As filed with the Securities and Exchange Commission on July 18, 2001
                                                           Registration No. 333-
--------------------------------------------------------------------------------
                       SECURITIES AND EXCHANGE COMMISSION

                             Washington, D.C. 20549

                                ---------------

                                    FORM S-8
                             REGISTRATION STATEMENT
                                     UNDER
                           THE SECURITIES ACT OF 1933

                                ---------------

                                 ACCENTURE LTD
             (Exact Name of Registrant as Specified in its Charter)


           Bermuda                                         98-0341111
(State or Other Jurisdiction of          (I.R.S. Employer Identification Number)
Incorporation or Organization)

                                  Cedar House
                                41 Cedar Avenue
                            Hamilton HM12, Bermuda
                                (441) 296-8262
   (Address, including zip code, of Registrant's principal executive office)

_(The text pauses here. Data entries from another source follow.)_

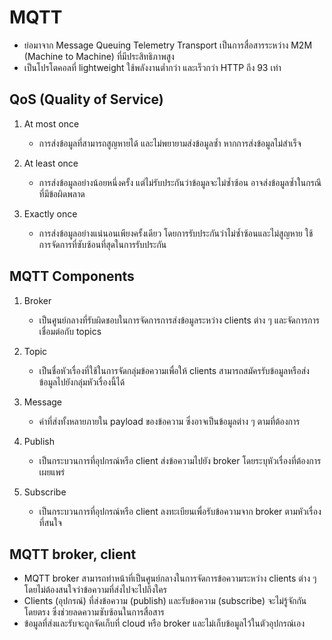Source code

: # MQTT

- ย่อมาจาก Message Queuing Telemetry Transport เป็นการสื่อสารระหว่าง M2M (Machine to Machine) ที่มีประสิทธิภาพสูง
- เป็นโปรโตคอลที่ lightweight ใช้พลังงานต่ำกว่า และเร็วกว่า HTTP ถึง 93 เท่า

## QoS (Quality of Service)
1. At most once
   - การส่งข้อมูลที่สามารถสูญหายได้ และไม่พยายามส่งข้อมูลซ้ำ หากการส่งข้อมูลไม่สำเร็จ

2. At least once
   - การส่งข้อมูลอย่างน้อยหนึ่งครั้ง แต่ไม่รับประกันว่าข้อมูลจะไม่ซ้ำซ้อน อาจส่งข้อมูลซ้ำในกรณีที่มีข้อผิดพลาด

3. Exactly once
   - การส่งข้อมูลอย่างแน่นอนเพียงครั้งเดียว โดยการรับประกันว่าไม่ซ้ำซ้อนและไม่สูญหาย ใช้การจัดการที่ซับซ้อนที่สุดในการรับประกัน

## MQTT Components

1. Broker
   - เป็นศูนย์กลางที่รับผิดชอบในการจัดการการส่งข้อมูลระหว่าง clients ต่าง ๆ และจัดการการเชื่อมต่อกับ topics

2. Topic
   - เป็นชื่อหัวเรื่องที่ใช้ในการจัดกลุ่มข้อความเพื่อให้ clients สามารถสมัครรับข้อมูลหรือส่งข้อมูลไปยังกลุ่มหัวเรื่องนี้ได้

3. Message
   - ค่าที่ส่งทั้งหลายภายใน payload ของข้อความ ซึ่งอาจเป็นข้อมูลต่าง ๆ ตามที่ต้องการ

4. Publish
   - เป็นกระบวนการที่อุปกรณ์หรือ client ส่งข้อความไปยัง broker โดยระบุหัวเรื่องที่ต้องการเผยแพร่

5. Subscribe
   - เป็นกระบวนการที่อุปกรณ์หรือ client ลงทะเบียนเพื่อรับข้อความจาก broker ตามหัวเรื่องที่สนใจ

## MQTT broker, client

- MQTT broker สามารถทำหน้าที่เป็นศูนย์กลางในการจัดการข้อความระหว่าง clients ต่าง ๆ โดยไม่ต้องสนใจว่าข้อความที่ส่งไปจะไปถึงใคร
- Clients (อุปกรณ์) ที่ส่งข้อความ (publish) และรับข้อความ (subscribe) จะไม่รู้จักกันโดยตรง ซึ่งช่วยลดความซับซ้อนในการสื่อสาร
- ข้อมูลที่ส่งและรับจะถูกจัดเก็บที่ cloud หรือ broker และไม่เก็บข้อมูลไว้ในตัวอุปกรณ์เอง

                    ---------------------------------------

                    Accenture Ltd 2001 Share Incentive Plan
                Accenture Ltd 2001 Employee Share Purchase Plan
                          (Full titles of the Plans)

                              -------------------

                              Douglas G. Scrivner
                                 Accenture Ltd
                              1661 Page Mill Road
                              Palo Alto, CA 94304
                                (650) 213-2000
(Name, address, including zip code, and telephone number, including area code,
                      of Registrant's agent for service)

                                  ----------

                                  Copies to:
                                 John B. Tehan
                               Alan D. Schnitzer
                          Simpson Thacher & Bartlett
                             425 Lexington Avenue
                         New York, New York 10017-3954
                                (212) 455-2000

                        CALCULATION OF REGISTRATION FEE



           Title of Securities to be Registered              Amount to be      Proposed Maximum     Proposed Maximum     Amount of
                                                              Registered      Offering Price Per   Aggregate Offering   Registration
                                                                                    Share                 Price              Fee
====================================================================================================================================
                                                                                                              
Class A Common Shares, $0.0000225 par value per share        450,000,000 (1)         (2)                   (2)            $1.00 (2)
====================================================================================================================================


(1) Represents 375,000,000 shares reserved for issuance pursuant to the
    Registrant's 2001 Share Incentive Plan and 75,000,000 shares reserved for
    issuance pursuant to the Registrant's 2001 Employee Share Purchase Plan.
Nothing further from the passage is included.